This isn't a programming specific question, but a math problem.
If the mouse is in the center of the screen, each side expands equally. If the mouse is all the way to one side, the rectangle expands only in that direction. So you need to determine the size increase from a ratio.
So, we need to setup a few variables here: width_delta, height_delta, mouse_x_relative, mouse_y_relative, rect_width, rect_height.
- Width delta is the new width minus the old width.
- Height delta is the new height minus the old height.
- Mouse x relative is the x-coordinate relative to the rect's left side
- Mouse y relative is the y-coordinate relative to the rect's top side
With each delta, when the mouse is perfectly centered, we can calculate the change in the rectangles sides with delta - delta / 2, and delta / 2. This results in half of the delta going to the one side, the other half to the other. So instead of dividing by 2, we need to find out how this relates to the mouse position and the size of the rect.
Easy enough: rect_width / mouse_x_relative. Let's say a rect is width 10, mouse is in the center at 5, 10 / 5 is 2, causing the delta to be distributed equally to both sides of the rect. So we need to divide the delta by rect_width / mouse_x_relative.
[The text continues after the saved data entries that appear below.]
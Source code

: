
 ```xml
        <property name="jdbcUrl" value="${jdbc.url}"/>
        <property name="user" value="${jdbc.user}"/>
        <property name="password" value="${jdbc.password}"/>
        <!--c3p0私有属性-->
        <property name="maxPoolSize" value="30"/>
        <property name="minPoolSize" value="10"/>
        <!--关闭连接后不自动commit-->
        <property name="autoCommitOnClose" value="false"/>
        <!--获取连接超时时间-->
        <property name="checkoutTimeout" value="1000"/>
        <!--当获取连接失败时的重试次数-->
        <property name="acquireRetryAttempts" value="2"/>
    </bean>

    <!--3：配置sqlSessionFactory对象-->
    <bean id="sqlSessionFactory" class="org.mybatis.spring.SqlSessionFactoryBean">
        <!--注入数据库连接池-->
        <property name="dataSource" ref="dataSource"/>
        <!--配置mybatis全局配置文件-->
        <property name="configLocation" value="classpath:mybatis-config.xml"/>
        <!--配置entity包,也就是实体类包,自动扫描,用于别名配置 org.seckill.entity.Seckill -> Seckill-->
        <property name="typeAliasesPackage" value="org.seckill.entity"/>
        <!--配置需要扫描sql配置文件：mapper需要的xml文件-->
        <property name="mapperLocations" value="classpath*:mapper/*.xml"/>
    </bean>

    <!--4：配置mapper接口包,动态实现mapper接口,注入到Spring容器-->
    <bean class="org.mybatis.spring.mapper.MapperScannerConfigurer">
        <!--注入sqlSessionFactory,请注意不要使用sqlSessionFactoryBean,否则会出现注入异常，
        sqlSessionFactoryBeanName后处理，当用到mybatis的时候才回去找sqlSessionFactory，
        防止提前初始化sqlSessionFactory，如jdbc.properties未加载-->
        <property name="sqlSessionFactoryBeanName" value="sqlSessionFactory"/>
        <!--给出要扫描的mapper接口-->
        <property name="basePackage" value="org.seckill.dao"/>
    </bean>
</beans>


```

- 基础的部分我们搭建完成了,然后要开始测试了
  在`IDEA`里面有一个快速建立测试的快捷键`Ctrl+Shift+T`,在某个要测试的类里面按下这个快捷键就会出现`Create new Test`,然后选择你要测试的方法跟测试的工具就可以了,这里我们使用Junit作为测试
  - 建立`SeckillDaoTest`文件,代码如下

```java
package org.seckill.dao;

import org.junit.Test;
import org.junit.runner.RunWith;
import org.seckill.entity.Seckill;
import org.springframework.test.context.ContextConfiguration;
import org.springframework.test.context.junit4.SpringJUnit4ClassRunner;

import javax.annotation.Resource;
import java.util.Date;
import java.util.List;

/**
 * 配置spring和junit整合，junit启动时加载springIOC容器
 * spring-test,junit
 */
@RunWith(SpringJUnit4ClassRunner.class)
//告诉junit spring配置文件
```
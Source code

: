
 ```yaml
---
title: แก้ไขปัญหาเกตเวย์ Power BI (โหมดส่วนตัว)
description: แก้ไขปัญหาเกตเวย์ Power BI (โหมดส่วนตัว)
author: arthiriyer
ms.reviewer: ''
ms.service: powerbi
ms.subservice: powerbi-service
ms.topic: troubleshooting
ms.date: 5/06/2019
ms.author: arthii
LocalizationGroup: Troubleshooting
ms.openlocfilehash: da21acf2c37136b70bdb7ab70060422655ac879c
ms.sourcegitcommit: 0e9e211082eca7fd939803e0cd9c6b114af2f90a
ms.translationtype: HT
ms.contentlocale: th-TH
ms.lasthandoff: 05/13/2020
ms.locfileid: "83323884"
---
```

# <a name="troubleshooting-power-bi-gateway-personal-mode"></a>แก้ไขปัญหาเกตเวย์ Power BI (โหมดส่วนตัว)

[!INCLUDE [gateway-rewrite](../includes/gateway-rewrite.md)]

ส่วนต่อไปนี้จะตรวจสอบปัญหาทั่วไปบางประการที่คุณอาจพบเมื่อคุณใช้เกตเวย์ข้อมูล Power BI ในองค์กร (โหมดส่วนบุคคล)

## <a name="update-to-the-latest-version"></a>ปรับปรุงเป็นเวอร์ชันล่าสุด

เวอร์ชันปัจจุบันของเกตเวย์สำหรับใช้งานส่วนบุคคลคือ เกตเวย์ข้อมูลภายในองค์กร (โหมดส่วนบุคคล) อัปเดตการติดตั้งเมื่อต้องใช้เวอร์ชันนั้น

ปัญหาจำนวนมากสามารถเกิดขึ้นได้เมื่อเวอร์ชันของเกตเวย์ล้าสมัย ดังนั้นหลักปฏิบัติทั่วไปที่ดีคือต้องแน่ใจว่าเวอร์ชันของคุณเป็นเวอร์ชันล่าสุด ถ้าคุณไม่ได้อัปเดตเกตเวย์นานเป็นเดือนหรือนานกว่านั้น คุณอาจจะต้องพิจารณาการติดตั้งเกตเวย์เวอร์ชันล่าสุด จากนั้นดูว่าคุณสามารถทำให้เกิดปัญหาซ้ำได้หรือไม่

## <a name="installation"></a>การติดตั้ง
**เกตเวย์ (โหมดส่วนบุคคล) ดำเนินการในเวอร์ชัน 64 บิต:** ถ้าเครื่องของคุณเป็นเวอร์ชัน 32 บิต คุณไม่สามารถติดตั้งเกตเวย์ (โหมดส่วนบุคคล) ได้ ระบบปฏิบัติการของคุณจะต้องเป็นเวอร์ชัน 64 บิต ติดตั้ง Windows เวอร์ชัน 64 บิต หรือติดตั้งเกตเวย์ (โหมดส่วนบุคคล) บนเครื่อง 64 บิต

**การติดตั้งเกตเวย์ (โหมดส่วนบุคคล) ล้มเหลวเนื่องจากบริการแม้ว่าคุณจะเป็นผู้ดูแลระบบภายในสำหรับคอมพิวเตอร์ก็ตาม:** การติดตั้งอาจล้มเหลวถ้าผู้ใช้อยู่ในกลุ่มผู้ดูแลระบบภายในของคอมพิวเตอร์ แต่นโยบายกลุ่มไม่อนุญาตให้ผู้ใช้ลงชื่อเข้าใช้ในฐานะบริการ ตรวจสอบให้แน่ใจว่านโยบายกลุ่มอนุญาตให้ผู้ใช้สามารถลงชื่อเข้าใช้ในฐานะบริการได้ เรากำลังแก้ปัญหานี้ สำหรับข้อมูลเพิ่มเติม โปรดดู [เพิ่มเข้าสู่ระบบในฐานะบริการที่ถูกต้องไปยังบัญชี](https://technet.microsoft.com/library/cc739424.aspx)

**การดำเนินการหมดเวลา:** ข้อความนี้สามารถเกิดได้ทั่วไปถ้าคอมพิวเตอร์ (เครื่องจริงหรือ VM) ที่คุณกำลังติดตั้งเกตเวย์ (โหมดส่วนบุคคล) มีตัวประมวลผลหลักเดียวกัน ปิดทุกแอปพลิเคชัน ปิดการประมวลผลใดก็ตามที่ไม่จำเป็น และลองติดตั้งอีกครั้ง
left_delta = width_delta / rect_width / mouse_x_relative
right_delta = width_delta - left_delta
But we can clean that up to be:
left_delta = width_delta * mouse_x_relative / rect_width
right_delta = width_delta - left_delta
I believe that should work with your expected behavior, unlike my last answer. When you zoom in (shrink) the rect closes in on the mouse (centering), when you zoom out it moves away from the mouse (un-centering, if you will), the inverse of the way it moved in.